■ **DATA RECORDS**

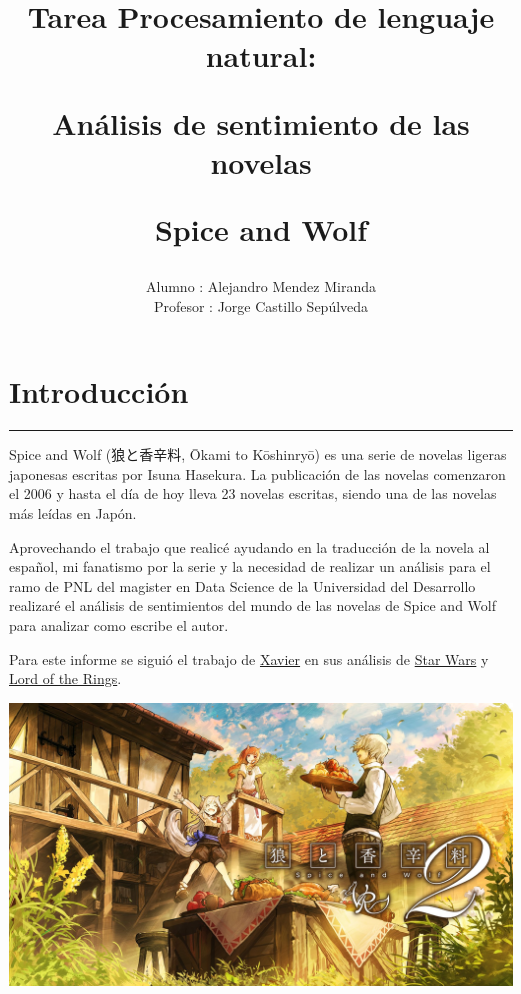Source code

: \documentclass[
]{article}
\title{\textbf{Tarea Procesamiento de lenguaje natural:}

\textbf{Análisis de sentimiento de las novelas}

\textbf{Spice and Wolf}}
\author{Alumno : Alejandro Mendez Miranda\\
Profesor : Jorge Castillo Sepúlveda}
\date{}
\begin{document}
\maketitle

\renewcommand*\contentsname{\textbf{Índice}}
{
\setcounter{tocdepth}{2}
\tableofcontents
}
\hypertarget{introducciuxf3n}{%
\section{\texorpdfstring{\textbf{Introducción}}{Introducción}}\label{introducciuxf3n}}

\begin{center}\rule{0.5\linewidth}{0.5pt}\end{center}

Spice and Wolf (狼と香辛料, Ōkami to Kōshinryō) es una serie de novelas
ligeras japonesas escritas por Isuna Hasekura. La publicación de las
novelas comenzaron el 2006 y hasta el día de hoy lleva 23 novelas
escritas, siendo una de las novelas más leídas en Japón.

Aprovechando el trabajo que realicé ayudando en la traducción de la
novela al español, mi fanatismo por la serie y la necesidad de realizar
un análisis para el ramo de PNL del magister en Data Science de la
Universidad del Desarrollo realizaré el análisis de sentimientos del
mundo de las novelas de Spice and Wolf para analizar como escribe el
autor.

Para este informe se siguió el trabajo de
\href{https://www.kaggle.com/xvivancos}{Xavier} en sus análisis de
\href{https://www.kaggle.com/xvivancos/analyzing-star-wars-movie-scripts}{Star
Wars} y
\href{https://www.kaggle.com/xvivancos/analyzing-the-lord-of-the-rings-data}{Lord
of the Rings}.

\includegraphics{EisJLXFVkAAZN1c.jpg}
\end{document}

■ **EXERCISE DIRECTIONS**
Everything from the line with "sus análisis de" down to the last line of the data above should be returned exactly, with both ends kept and nothing added.

■ **TASK SOLUTION**
\href{https://www.kaggle.com/xvivancos}{Xavier} en sus análisis de
\href{https://www.kaggle.com/xvivancos/analyzing-star-wars-movie-scripts}{Star
Wars} y
\href{https://www.kaggle.com/xvivancos/analyzing-the-lord-of-the-rings-data}{Lord
of the Rings}.

\includegraphics{EisJLXFVkAAZN1c.jpg}
\end{document}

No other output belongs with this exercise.